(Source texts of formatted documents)
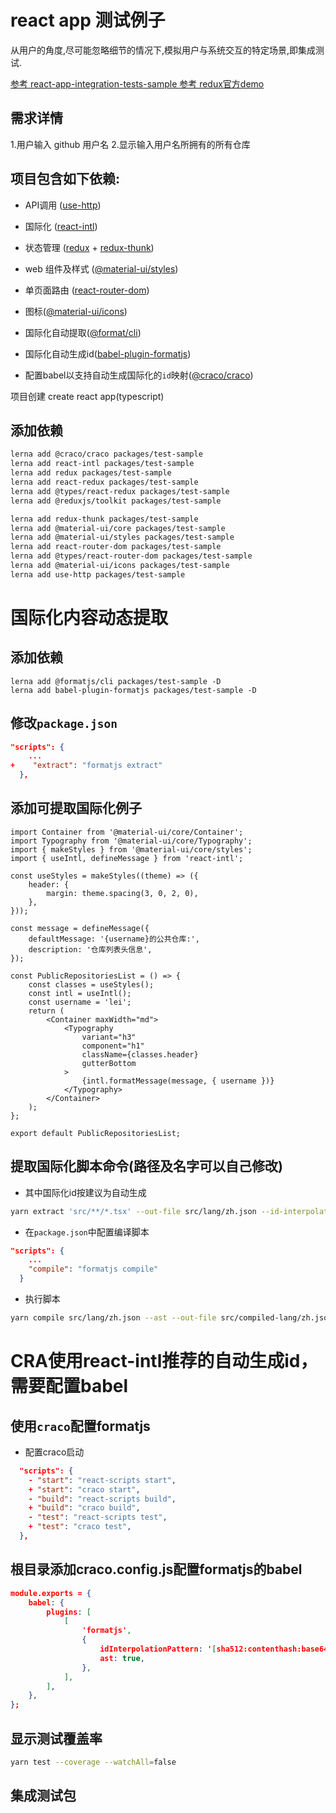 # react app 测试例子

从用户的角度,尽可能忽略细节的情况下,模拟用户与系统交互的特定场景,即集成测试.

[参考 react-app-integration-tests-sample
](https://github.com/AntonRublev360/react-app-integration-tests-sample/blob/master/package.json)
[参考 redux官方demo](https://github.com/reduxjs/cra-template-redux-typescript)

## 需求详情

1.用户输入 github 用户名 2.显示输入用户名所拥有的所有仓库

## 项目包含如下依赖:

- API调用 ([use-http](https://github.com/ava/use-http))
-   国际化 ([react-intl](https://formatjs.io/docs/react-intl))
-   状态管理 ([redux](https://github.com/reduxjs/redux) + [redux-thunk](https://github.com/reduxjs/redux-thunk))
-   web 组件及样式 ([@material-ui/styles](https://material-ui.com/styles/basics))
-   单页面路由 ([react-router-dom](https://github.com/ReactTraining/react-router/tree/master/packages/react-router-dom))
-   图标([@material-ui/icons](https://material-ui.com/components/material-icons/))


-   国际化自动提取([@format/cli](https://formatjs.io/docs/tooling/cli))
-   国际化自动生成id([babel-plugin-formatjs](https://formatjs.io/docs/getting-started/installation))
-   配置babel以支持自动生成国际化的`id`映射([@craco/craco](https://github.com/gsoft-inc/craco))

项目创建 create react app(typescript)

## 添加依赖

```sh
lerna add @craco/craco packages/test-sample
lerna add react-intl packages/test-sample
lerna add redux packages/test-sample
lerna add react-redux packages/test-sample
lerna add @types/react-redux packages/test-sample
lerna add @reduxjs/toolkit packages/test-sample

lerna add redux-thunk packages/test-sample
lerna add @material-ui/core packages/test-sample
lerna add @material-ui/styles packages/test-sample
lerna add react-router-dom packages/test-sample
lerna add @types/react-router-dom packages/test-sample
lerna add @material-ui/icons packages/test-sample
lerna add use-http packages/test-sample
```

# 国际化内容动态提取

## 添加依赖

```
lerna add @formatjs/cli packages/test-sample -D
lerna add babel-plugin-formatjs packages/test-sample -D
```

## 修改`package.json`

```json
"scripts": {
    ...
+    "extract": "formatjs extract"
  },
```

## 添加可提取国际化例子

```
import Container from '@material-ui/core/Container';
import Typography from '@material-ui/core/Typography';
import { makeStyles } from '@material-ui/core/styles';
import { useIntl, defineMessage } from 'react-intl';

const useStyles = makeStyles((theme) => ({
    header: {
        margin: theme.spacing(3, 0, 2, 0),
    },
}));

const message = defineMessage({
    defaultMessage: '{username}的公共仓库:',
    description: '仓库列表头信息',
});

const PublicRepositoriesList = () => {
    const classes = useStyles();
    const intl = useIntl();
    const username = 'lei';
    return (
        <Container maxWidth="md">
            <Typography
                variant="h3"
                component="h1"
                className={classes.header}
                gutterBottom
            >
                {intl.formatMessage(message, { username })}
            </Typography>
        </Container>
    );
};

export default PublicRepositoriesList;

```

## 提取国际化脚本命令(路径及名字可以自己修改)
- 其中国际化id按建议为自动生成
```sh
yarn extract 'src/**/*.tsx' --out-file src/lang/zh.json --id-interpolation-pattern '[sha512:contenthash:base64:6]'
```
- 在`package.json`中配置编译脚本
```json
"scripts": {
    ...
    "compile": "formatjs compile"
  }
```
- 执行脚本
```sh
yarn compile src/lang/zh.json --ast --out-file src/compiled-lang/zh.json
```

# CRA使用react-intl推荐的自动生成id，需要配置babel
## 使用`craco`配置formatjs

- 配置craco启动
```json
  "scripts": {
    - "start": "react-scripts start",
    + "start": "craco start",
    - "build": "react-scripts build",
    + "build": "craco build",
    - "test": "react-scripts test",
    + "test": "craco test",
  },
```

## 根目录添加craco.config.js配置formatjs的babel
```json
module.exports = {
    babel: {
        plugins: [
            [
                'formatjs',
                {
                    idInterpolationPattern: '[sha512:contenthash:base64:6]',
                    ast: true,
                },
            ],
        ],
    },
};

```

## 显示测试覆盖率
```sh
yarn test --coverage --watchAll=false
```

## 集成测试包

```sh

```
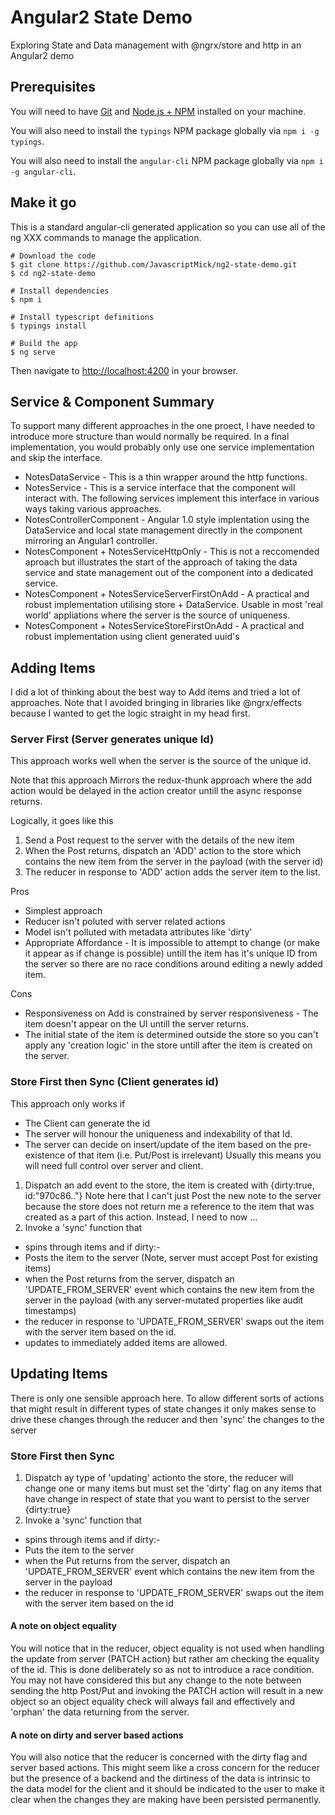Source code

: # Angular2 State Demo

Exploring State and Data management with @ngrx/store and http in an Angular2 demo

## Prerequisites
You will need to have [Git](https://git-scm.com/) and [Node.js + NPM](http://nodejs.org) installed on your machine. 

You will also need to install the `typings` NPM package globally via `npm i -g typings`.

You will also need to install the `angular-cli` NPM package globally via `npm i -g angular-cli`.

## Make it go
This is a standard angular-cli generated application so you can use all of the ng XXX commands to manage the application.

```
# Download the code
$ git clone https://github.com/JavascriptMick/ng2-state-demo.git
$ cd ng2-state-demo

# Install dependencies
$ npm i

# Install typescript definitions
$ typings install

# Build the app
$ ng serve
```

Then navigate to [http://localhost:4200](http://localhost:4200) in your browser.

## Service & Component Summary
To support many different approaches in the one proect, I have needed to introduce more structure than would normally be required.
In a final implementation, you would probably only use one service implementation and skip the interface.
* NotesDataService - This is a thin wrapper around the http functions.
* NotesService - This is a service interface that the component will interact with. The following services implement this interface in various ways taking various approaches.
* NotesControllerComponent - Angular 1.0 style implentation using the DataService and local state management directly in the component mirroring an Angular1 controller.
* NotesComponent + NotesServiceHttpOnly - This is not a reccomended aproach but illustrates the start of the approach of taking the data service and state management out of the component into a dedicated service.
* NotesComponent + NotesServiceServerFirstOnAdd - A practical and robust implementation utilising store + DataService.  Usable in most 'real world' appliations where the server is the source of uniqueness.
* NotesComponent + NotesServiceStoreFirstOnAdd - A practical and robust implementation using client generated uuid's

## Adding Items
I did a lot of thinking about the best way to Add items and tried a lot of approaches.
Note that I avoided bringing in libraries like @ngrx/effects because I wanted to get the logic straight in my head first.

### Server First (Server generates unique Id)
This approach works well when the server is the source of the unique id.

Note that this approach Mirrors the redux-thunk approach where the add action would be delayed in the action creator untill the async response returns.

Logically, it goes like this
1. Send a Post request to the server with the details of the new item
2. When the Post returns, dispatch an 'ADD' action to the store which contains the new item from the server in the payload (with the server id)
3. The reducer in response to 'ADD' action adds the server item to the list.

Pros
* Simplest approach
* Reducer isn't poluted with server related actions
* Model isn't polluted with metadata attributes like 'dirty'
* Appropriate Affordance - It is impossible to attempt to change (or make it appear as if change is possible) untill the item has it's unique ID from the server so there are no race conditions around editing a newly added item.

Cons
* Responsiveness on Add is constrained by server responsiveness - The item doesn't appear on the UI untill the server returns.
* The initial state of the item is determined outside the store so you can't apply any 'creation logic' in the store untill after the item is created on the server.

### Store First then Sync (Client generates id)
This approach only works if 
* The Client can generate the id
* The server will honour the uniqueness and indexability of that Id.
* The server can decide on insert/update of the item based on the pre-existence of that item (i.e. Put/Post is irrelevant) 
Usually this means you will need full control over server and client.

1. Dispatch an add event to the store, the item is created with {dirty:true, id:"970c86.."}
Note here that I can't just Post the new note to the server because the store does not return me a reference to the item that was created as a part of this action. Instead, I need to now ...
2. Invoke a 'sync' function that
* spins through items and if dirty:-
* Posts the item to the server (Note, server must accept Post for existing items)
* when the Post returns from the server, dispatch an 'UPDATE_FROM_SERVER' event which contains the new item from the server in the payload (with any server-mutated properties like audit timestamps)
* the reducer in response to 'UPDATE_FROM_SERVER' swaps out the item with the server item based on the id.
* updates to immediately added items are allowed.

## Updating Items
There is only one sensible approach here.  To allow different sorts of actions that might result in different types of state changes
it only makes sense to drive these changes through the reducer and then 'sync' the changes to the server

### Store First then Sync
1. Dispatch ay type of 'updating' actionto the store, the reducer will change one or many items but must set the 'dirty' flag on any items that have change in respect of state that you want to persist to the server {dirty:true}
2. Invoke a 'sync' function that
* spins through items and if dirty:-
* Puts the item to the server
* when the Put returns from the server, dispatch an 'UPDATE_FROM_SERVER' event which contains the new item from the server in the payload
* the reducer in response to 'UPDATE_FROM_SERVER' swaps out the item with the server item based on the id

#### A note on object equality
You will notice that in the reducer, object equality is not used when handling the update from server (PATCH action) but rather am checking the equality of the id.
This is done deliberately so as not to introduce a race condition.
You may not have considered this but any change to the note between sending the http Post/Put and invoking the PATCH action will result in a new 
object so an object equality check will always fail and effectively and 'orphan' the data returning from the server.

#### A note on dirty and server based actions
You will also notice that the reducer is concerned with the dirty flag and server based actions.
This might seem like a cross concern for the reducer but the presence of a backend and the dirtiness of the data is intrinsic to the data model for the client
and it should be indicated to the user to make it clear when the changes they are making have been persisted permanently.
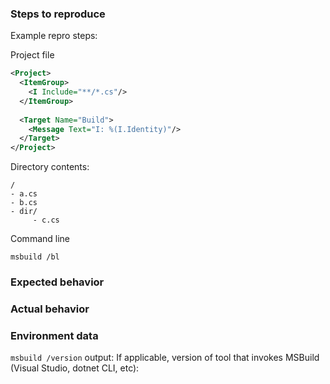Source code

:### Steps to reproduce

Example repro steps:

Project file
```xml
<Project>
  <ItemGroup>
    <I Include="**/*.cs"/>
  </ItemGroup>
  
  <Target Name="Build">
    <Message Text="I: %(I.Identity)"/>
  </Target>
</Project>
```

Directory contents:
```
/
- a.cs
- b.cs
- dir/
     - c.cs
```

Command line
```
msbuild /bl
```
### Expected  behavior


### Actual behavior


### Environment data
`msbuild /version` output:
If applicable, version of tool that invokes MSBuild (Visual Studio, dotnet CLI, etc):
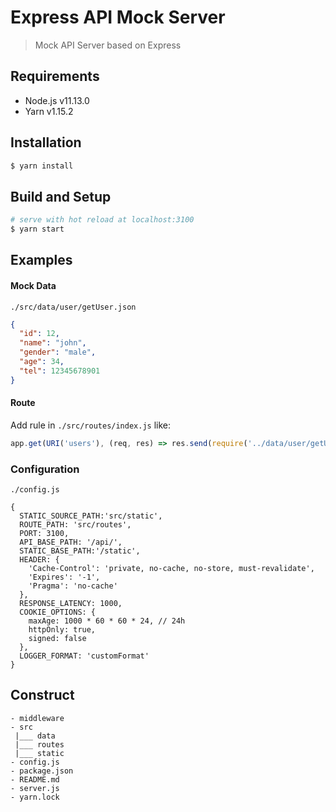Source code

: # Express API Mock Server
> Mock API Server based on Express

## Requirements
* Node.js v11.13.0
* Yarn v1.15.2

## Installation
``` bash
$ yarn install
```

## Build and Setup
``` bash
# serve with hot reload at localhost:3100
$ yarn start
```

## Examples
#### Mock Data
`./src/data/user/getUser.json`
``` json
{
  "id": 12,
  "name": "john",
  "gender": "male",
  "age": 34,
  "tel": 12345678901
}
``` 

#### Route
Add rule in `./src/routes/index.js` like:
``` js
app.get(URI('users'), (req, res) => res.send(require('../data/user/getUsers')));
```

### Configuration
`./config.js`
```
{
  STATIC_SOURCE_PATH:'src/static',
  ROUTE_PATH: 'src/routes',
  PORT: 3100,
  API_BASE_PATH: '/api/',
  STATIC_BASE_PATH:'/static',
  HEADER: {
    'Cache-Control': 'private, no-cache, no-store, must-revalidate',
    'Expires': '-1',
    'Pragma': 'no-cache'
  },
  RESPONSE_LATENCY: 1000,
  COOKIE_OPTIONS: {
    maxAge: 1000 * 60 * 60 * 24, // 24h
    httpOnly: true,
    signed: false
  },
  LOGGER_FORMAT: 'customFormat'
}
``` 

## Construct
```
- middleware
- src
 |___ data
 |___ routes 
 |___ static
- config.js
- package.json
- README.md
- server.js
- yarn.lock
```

REQUIRED WORK:
If a line of the data includes the word "untill", it counts; give how many lines do, as a bare number.

RESPONSE TO THE EXERCISE:
4